Sequencing has become the most important scientific technique and the need for novel sequences is becoming greater by every day. As the sequencing applications are present in clinical diagnostic, comparative genomics, metagenomics, agriculture, medical genetic studies and forensic sciences. Currently, hundreds of species have been sequenced completely including human beings and important model organisms like mice. This wide range of sequencing and production of bulk data has shifted the focus towards analysis of this data to find genetic variations among individuals and to link phenotype with genotype.
Initially, after the development of sanger sequencing, it remained as the first choice of sequencing till 2005 but it was very expensive, laborious and time consuming. In the last decade, development of ‘next-generation’ techniques is done which is a massively parallel, high-throughput sequencing technique that allows sequencing of huge genomes in a short period of time and has significantly reduced the cost of sequencing. Thus, NGS has allowed us to do analysis of genomes more efficiently. The data generated by the NGS platform is straightforward and it undergoes downstream analysis by using multiple types of computational tools. For understanding, raw sequencing data a number of algorithms are required.
The major steps involved in NGS data analysis is given by following figure 1:
Figure 1: General workflow of Next Generation Sequencing
Here in this article our focus will be on step 1 i.e., quality control and data pre-processing.
Pre-processing of NGS data and its necessity:
Quality control and pre-processing of data are important for data analysis because raw data produced after sequencing must be processed so that the results should not have false positive and false negative results. Pre-processing of data not only evaluate each analysis step but also it reduces the amount of low-quality sequence reads or adaptor contaminated sequence reads. Removal of such low-quality reads decrease time and cost of computation analysis and also reliable and high-quality results are obtained.

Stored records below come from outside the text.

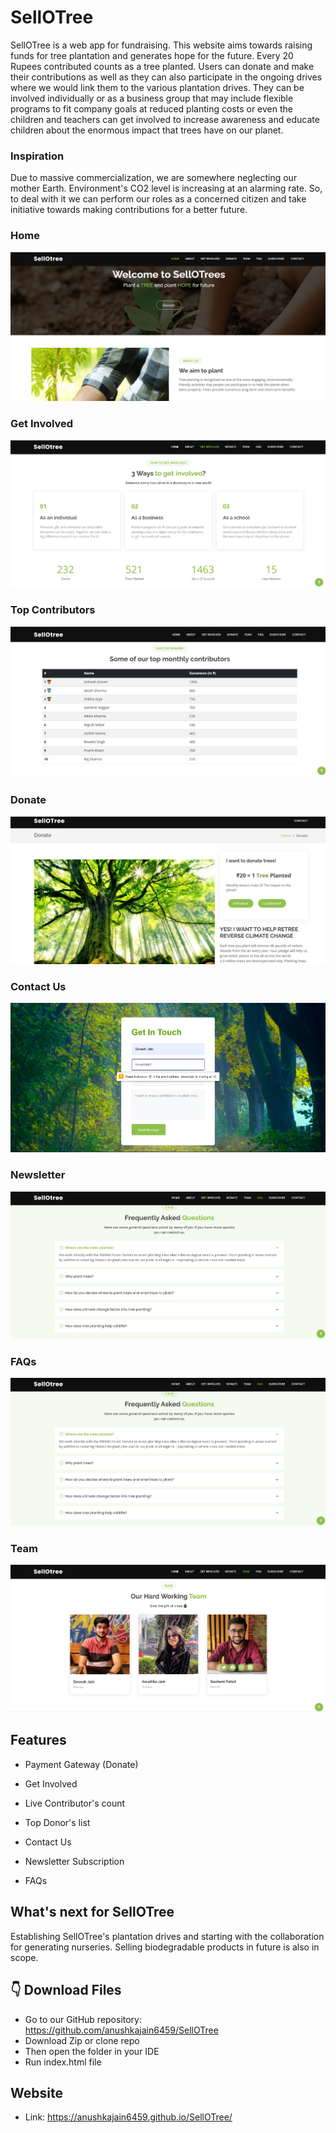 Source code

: #  SellOTree

SellOTree is a web app for fundraising. This website aims towards raising funds for tree plantation and generates hope for the future. Every 20 Rupees contributed counts as a tree planted. Users can donate and make their contributions as well as they can also participate in the ongoing drives where we would link them to the various plantation drives. They can be involved individually or as a business group that may include flexible programs to fit company goals at reduced planting costs or even the children and teachers can get involved to increase awareness and educate children about the enormous impact that trees have on our planet. 

### Inspiration
Due to massive commercialization, we are somewhere neglecting our mother Earth. Environment's CO2 level is increasing at an alarming rate. So, to deal with it we can perform our roles as a concerned citizen and take initiative towards making contributions for a better future.

### Home
![Home](Readme-img/1.png)

### Get Involved
![Get Involved](Readme-img/2.png)

### Top Contributors
![Home](Readme-img/3.png)

### Donate
![Donate](Readme-img/4.png)

### Contact Us
![Contact Us](Readme-img/5.png)

### Newsletter
![Newsletter](Readme-img/7.png)

### FAQs
![FAQs](Readme-img/7.png)

### Team
![Team](Readme-img/8.png)

## Features
* Payment Gateway (Donate) 
* Get Involved
* Live Contributor's count
* Top Donor's list 
* Contact Us 
* Newsletter Subscription 

* FAQs 

## What's next for SellOTree
Establishing SellOTree's plantation drives and starting with the collaboration for generating nurseries. Selling biodegradable products in future is also in scope.

## 👇 Download Files
* Go to our GitHub repository: https://github.com/anushkajain6459/SellOTree
* Download Zip or clone repo
* Then open the folder in your IDE 
* Run index.html file

## Website
* Link: https://anushkajain6459.github.io/SellOTree/



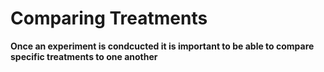 # Comparing Treatments
**Once an experiment is condcucted it is important to be able to compare specific treatments to one another**
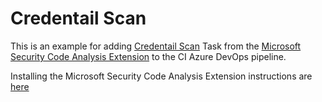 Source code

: # Credentail Scan
This is an example for adding [Credentail Scan](https://docs.microsoft.com/en-us/azure/security/develop/security-code-analysis-customize#credential-scanner-task) Task from the [Microsoft Security Code Analysis Extension](https://docs.microsoft.com/en-us/azure/security/develop/security-code-analysis-overview) to the CI Azure DevOps pipeline. 

Installing the Microsoft Security Code Analysis Extension instructions are [here](https://docs.microsoft.com/en-us/azure/security/develop/security-code-analysis-onboard#onboarding-the-microsoft-security-code-analysis-extension) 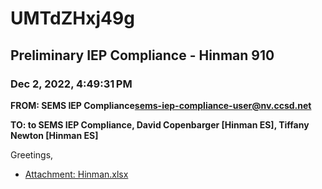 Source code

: # UMTdZHxj49g
## Preliminary IEP Compliance - Hinman 910
### Dec 2, 2022, 4:49:31 PM
**FROM: SEMS IEP Compliance<sems-iep-compliance-user@nv.ccsd.net>**

**TO: to SEMS IEP Compliance, David Copenbarger [Hinman ES], Tiffany Newton [Hinman ES]**


Greetings, 





* [Attachment: Hinman.xlsx](UMTdZHxj49g-attachment-1.xlsx)
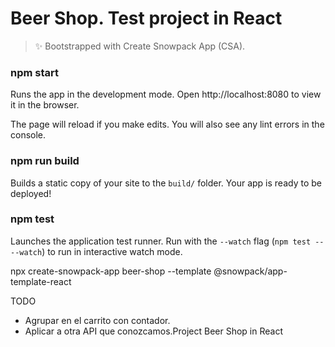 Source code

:# Beer Shop. Test project in React

> ✨ Bootstrapped with Create Snowpack App (CSA).

### npm start

Runs the app in the development mode.
Open http://localhost:8080 to view it in the browser.

The page will reload if you make edits.
You will also see any lint errors in the console.

### npm run build

Builds a static copy of your site to the `build/` folder.
Your app is ready to be deployed!

### npm test

Launches the application test runner.
Run with the `--watch` flag (`npm test -- --watch`) to run in interactive watch mode.

npx create-snowpack-app beer-shop --template @snowpack/app-template-react


TODO
- Agrupar en el carrito con contador.
- Aplicar a otra API que conozcamos.Project Beer Shop in React
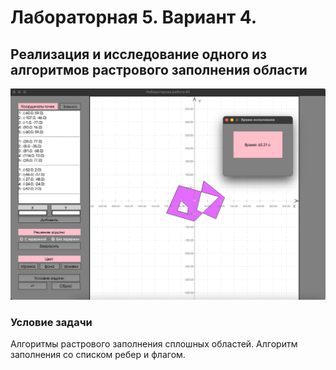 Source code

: # Лабораторная 5. Вариант 4.
## Реализация и исследование одного из алгоритмов растрового заполнения области  

![lab_05](../img/lab_05.png)

### Условие задачи
Алгоритмы растрового заполнения сплошных областей. Алгоритм заполнения со списком ребер и флагом.  
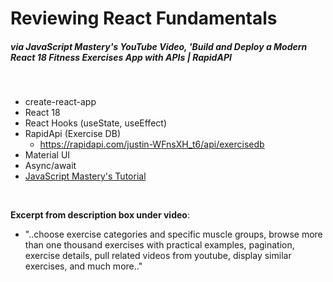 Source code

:  # Reviewing React Fundamentals 
 ##### via JavaScript Mastery's YouTube Video, 'Build and Deploy a Modern React 18 Fitness Exercises App with APIs | RapidAPI
<br>

- create-react-app
- React 18
- React Hooks (useState, useEffect)
- RapidApi (Exercise DB)
    - https://rapidapi.com/justin-WFnsXH_t6/api/exercisedb
- Material UI 
- Async/await
- [JavaScript Mastery's Tutorial](https://youtu.be/KBpoBc98BwM)

<br>

**Excerpt from description box under video**:
- "..choose exercise categories and specific muscle groups, browse more than one thousand exercises with practical examples, pagination, exercise details, pull related videos from youtube, display similar exercises, and much more.."




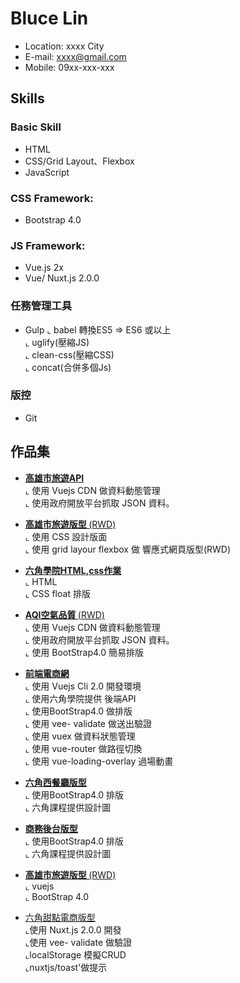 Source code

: # Bluce Lin

- Location: xxxx City
- E-mail: xxxx@gmail.com
- Mobile: 09xx-xxx-xxx

## Skills

### Basic Skill

* HTML
* CSS/Grid Layout、Flexbox 
* JavaScript 


### CSS Framework:
* Bootstrap 4.0 

### JS Framework:

* Vue.js 2x
* Vue/ Nuxt.js 2.0.0

### 任務管理工具

* Gulp 
 ⌞  babel 轉換ES5 => ES6 或以上 <BR>
 ⌞  uglify(壓縮JS) <BR>
 ⌞  clean-css(壓縮CSS)  
 ⌞  concat(合併多個Js)    

### 版控
*  Git 


## 作品集 
- <a href="https://barrylinx.github.io/Demo/" target="_blank"><B> 高雄市旅遊API </B> </a> <BR>
  ⌞ 使用 Vuejs CDN 做資料動態管理  <BR>
  ⌞ 使用政府開放平台抓取 JSON 資料。<BR>
  

- <a href="https://barrylinx.github.io/T2EWeek/week2/T2EWeek2.html" target="_blank"><B> 高雄市旅遊版型 </B> (RWD)</a> <BR>
  ⌞ 使用 CSS 設計版面 <BR>
  ⌞ 使用 grid layour flexbox 做 響應式網頁版型(RWD)

 - <a href="https://barrylinx.github.io/hexschool_homework_CSSHtml/CSSPsd.html" target="_blank"><B>六角學院HTML,css作業 </B> </a> <BR> 
  ⌞ HTML <BR>
  ⌞ CSS float 排版

- <a href= "https://barrylinx.github.io/Vue-PM25-homeWork/" target="_blank"><B> AQI空氣品質 </B> (RWD)</a> <BR>
  ⌞ 使用 Vuejs CDN 做資料動態管理  <BR>
  ⌞ 使用政府開放平台抓取 JSON 資料。<BR>
  ⌞ 使用 BootStrap4.0 簡易排版

- <a href="https://barrylinx.github.io/vue-tryShopping/dist/#/" target="_blank"><B> 前端電商網 </B> </a> <BR>
  ⌞ 使用 Vuejs Cli 2.0 開發環境  <BR>
  ⌞ 使用六角學院提供 後端API <BR>
  ⌞ 使用BootStrap4.0 做排版  <BR>
  ⌞ 使用 vee- validate 做送出驗證  <BR>
  ⌞ 使用 vuex 做資料狀態管理  <BR>
  ⌞ 使用 vue-router 做路徑切換  <BR>
  ⌞ 使用 vue-loading-overlay 過場動畫  <BR>

 - <a href="https://barrylinx.github.io/bootstarp4Dashboard/restrant.html#" target="_blank"><B> 六角西餐廳版型 </B> </a> <BR> 
  ⌞ 使用BootStrap4.0 排版  <BR>
  ⌞ 六角課程提供設計圖   <BR>

- <a href="https://barrylinx.github.io/bootstarp4Dashboard/Dashboard_relay.html#" target="_blank"><B>商務後台版型  </B> </a> <BR> 
  ⌞ 使用BootStrap4.0 排版  <BR>
  ⌞ 六角課程提供設計圖  <BR>

 - <a href="https://barrylinx.github.io/Demo/" target="_blank"><B> 高雄市旅遊版型 </B> (RWD)</a> <BR>
  ⌞ vuejs <BR>
  ⌞ BootStrap 4.0

- <a href="https://barrylinx.github.io/T2E_Sweet/public/sweet.html">六角甜點電商版型</a>  
  ⌞使用 Nuxt.js 2.0.0 開發  <BR>
  ⌞使用 vee- validate 做驗證  <BR>
  ⌞localStorage 模擬CRUD  <BR>
  ⌞nuxtjs/toast'做提示  <BR>



   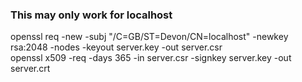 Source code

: ### This may only work for localhost

openssl req -new -subj "/C=GB/ST=Devon/CN=localhost" -newkey rsa:2048 -nodes -keyout server.key -out server.csr   
openssl x509 -req -days 365 -in server.csr -signkey server.key -out server.crt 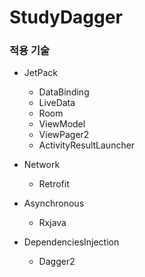 # StudyDagger

### 적용 기술
- JetPack
  - DataBinding
  - LiveData
  - Room
  - ViewModel
  - ViewPager2
  - ActivityResultLauncher

- Network
  - Retrofit

- Asynchronous
  - Rxjava

- DependenciesInjection
  - Dagger2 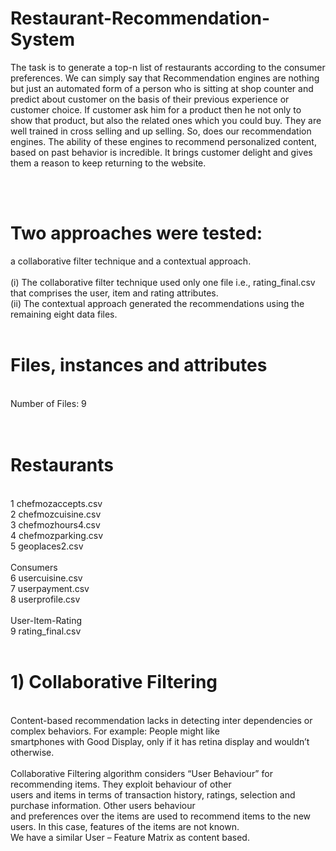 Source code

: # Restaurant-Recommendation-System
The task is to generate a top-n list of restaurants according to the consumer preferences. We can simply say that Recommendation engines are nothing but just an automated form of a person who is sitting at shop counter and predict about customer on the basis of their previous experience or customer choice. If customer ask him for a product then he not only to show that product, but also the related ones which you could buy. They are well trained in cross selling and up selling. So, does our recommendation engines. The ability of these engines to recommend personalized content, based on past behavior is incredible. It brings customer delight and gives them a reason to keep returning to the website.





<br/><br/>

<h1>Two approaches were tested:</h1>


a collaborative filter technique and a contextual approach.<br/><br/>
(i) The collaborative filter technique used only one file i.e., rating_final.csv that comprises the user, item and rating attributes.<br/>
(ii) The contextual approach generated the recommendations using the remaining eight data files.<br/>
<br/>
<h1>Files, instances and attributes</h1><br/>
Number of Files: 9<br/>
<br/><br/>
<h1>Restaurants</h1><br/>
1 chefmozaccepts.csv<br/>
2 chefmozcuisine.csv<br/>
3 chefmozhours4.csv<br/>
4 chefmozparking.csv<br/>
5 geoplaces2.csv<br/>
<br/>
Consumers<br/>
6 usercuisine.csv<br/>
7 userpayment.csv<br/>
8 userprofile.csv<br/>
<br/>
User-Item-Rating<br/>
9 rating_final.csv
<br/>
<br/>
<h1>1) Collaborative Filtering </h1><br/>
Content-based recommendation lacks in detecting inter dependencies or complex behaviors. For example: People might like<br/>
smartphones with Good Display, only if it has retina display and wouldn’t otherwise.<br/>
<br/>
Collaborative Filtering algorithm considers “User Behaviour” for recommending items. They exploit behaviour of other <br/>
users and items in terms of transaction history, ratings, selection and purchase information. Other users behaviour<br/>
and preferences over the items are used to recommend items to the new users. In this case, features of the items are not known.<br/>
We have a similar User – Feature Matrix as content based.<br/>

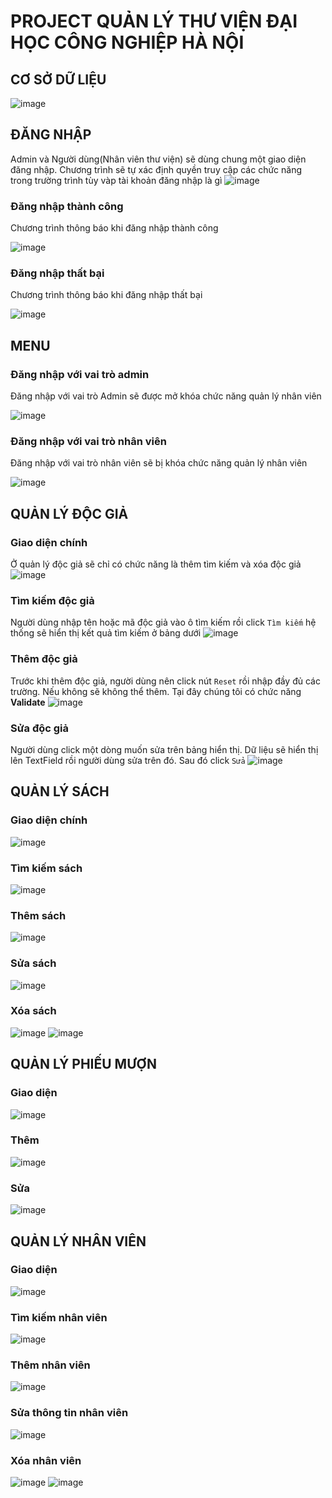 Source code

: # PROJECT QUẢN LÝ THƯ VIỆN ĐẠI HỌC CÔNG NGHIỆP HÀ NỘI

## CƠ SỞ DỮ LIỆU
![image](https://github.com/ThanhTungPh2/QUANLYTHUVIEN/assets/78742865/cd4db356-9a06-49b1-832a-ec17067c1798)

## ĐĂNG NHẬP
Admin và Người dùng(Nhân viên thư viện) sẽ dùng chung một giao diện đăng nhập. Chương trình sẽ tự xác định quyền truy cập các chức năng trong trường trình tùy vàp tài khoản đăng nhập là gì
![image](https://github.com/ThanhTungPh2/QUANLYTHUVIEN/assets/78742865/bc35e5d7-a8a7-4845-9eba-ce443c1627d6)


### Đăng nhập thành công

Chương trình thông báo khi đăng nhập thành công

![image](https://github.com/ThanhTungPh2/QUANLYTHUVIEN/assets/78742865/c4011f9f-5d62-41cc-906b-5ce152e86ce1)

### Đăng nhập thất bại

Chương trình thông báo khi đăng nhập thất bại

![image](https://github.com/ThanhTungPh2/QUANLYTHUVIEN/assets/78742865/8b3c6b18-b6db-4a99-a19b-e5044f67c34b)

## MENU

### Đăng nhập với vai trò admin

Đăng nhập với vai trò Admin sẽ được mở khóa chức năng quản lý nhân viên

![image](https://github.com/ThanhTungPh2/QUANLYTHUVIEN/assets/78742865/cd69e21e-4126-475b-b0a3-e3ed478ce6b7)

### Đăng nhập với vai trò nhân viên

Đăng nhập với vai trò nhân viên sẽ bị khóa chức năng quản lý nhân viên

![image](https://github.com/ThanhTungPh2/QUANLYTHUVIEN/assets/78742865/d491dc4b-5f7b-4d88-935c-8b92e25b738a)

## QUẢN LÝ ĐỘC GIẢ

### Giao diện chính
Ở quản lý độc giả sẽ chỉ có chức năng là thêm tìm kiếm và xóa độc giả
![image](https://github.com/ThanhTungPh2/QUANLYTHUVIEN/assets/78742865/2d8c9623-0165-4d86-97d4-e2aafd098919)

### Tìm kiếm độc giả
Người dùng nhập tên hoặc mã độc giả vào ô tìm kiếm rồi click  `Tìm kiếm` hệ thống sẽ hiển thị kết quả tìm kiếm ở bảng dưới
![image](https://github.com/ThanhTungPh2/QUANLYTHUVIEN/assets/78742865/7e5999e3-6763-4fc0-9291-9116bce32b4a)
### Thêm độc giả
Trước khi thêm độc giả, người dùng nên click nút `Reset` rồi nhập đầy đủ các trường. Nếu không sẽ không thể thêm. Tại đây chúng tôi có chức năng **Validate**
![image](https://github.com/ThanhTungPh2/QUANLYTHUVIEN/assets/78742865/42f2cdc4-9f02-41ab-9fe4-a58994cb21ca)

### Sửa độc giả
Người dùng click một dòng muốn sửa trên bảng hiển thị. Dữ liệu sẽ hiển thị lên TextField rồi người dùng sửa trên đó. Sau đó click `Sửa` 
![image](https://github.com/ThanhTungPh2/QUANLYTHUVIEN/assets/78742865/7d9881a2-692a-4d67-9c76-da5bab318d66)


## QUẢN LÝ SÁCH

### Giao diện chính
![image](https://github.com/ThanhTungPh2/QUANLYTHUVIEN/assets/78742865/c04e3af7-26e4-4c9b-84ff-3e8905f2a966)
### Tìm kiếm sách
![image](https://github.com/ThanhTungPh2/QUANLYTHUVIEN/assets/78742865/72627f31-fa34-4e22-8911-9690e6fb5d99)
### Thêm sách
![image](https://github.com/ThanhTungPh2/QUANLYTHUVIEN/assets/78742865/60ca77cf-a8ca-4f22-ac6b-8915736954be)
### Sửa sách
![image](https://github.com/ThanhTungPh2/QUANLYTHUVIEN/assets/78742865/d3f4f155-e6cb-4e06-b01e-c4a04c5ac3e2)

### Xóa sách
![image](https://github.com/ThanhTungPh2/QUANLYTHUVIEN/assets/78742865/2b657cf1-ad3d-410c-8192-662a69c637db)
![image](https://github.com/ThanhTungPh2/QUANLYTHUVIEN/assets/78742865/a44dae8e-29c2-45bf-bbb5-93ccf248dc1f)

## QUẢN LÝ PHIẾU MƯỢN

### Giao diện
![image](https://github.com/ThanhTungPh2/QUANLYTHUVIEN/assets/78742865/ee309426-d569-4dd5-894a-62e76b3f33ed)

### Thêm
![image](https://github.com/ThanhTungPh2/QUANLYTHUVIEN/assets/78742865/ae50cbeb-0ef6-4e68-b642-0be8fd023d4e)

### Sửa
![image](https://github.com/ThanhTungPh2/QUANLYTHUVIEN/assets/78742865/053a09c6-f025-40e0-8c3f-be34617dd6b4)


## QUẢN LÝ NHÂN VIÊN

### Giao diện
![image](https://github.com/ThanhTungPh2/QUANLYTHUVIEN/assets/78742865/0e397e87-331e-47fa-ae76-aad9dfea853b)

### Tìm kiếm nhân viên
![image](https://github.com/ThanhTungPh2/QUANLYTHUVIEN/assets/78742865/7f39223b-6b1c-49d5-bcf3-f2ad87ed4f82)

### Thêm nhân viên
![image](https://github.com/ThanhTungPh2/QUANLYTHUVIEN/assets/78742865/8d521cb3-2007-4235-9402-e3d6783e9ed7)

### Sửa thông tin nhân viên
![image](https://github.com/ThanhTungPh2/QUANLYTHUVIEN/assets/78742865/d19f02a5-3343-460f-ad5a-5c589114f93f)

### Xóa nhân viên
![image](https://github.com/ThanhTungPh2/QUANLYTHUVIEN/assets/78742865/8e2a894b-8769-4672-bb8d-285d8d8298e2)
![image](https://github.com/ThanhTungPh2/QUANLYTHUVIEN/assets/78742865/0029f7a9-376b-44c9-8b7f-6ab41da7a477)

In any downstream analysis of NGS data, false-positive and false-negative results are produced due to:
Experimental Factors: Like sample contamination or PCR errors
Sequencing Factors: These include quality of sequencing and data contamination caused due to index hopping while splitting data.
Parameters of analysis software factors: this includes alignment softwares or precise type of parameter adjustment of downstream personalized analysis.
The raw sequences generated after sequencing not only contain our DNA sequence of interest, but it also has sequence biases, (for instance through systematic effects like Poisson sampling) and complex artifacts which are generated due to sequencing and experimental steps. These sequence biases and artifacts affect and interfere with precise read alignments which influence the genotyping and variant calling. Therefore, in order to increase the reliability and quality of downstream analysis and reduce the amount of required computational resources, the pre-processing of raw sequence reads is a necessity.
Before any type of downstream analysis. Quality assessment is a must. The step identifies any potential problem or error in experimental setup and also it ensures that the correct samples have been sequenced with least amount of contamination and high amount of coverage. The overall quality of the sequence reads is assessed based on following parameters:
Quality score distribution
Amount of sequence ambiguity
Duplication of PCR
The most widely used tools for quality control assessment includes htSeqTools, FastQC, NGSQC, qrqc, PRINSEQ, Kraken and SAMStat. This steps aids in selection of high-quality reads and overcomes problems at later stage of data analysis.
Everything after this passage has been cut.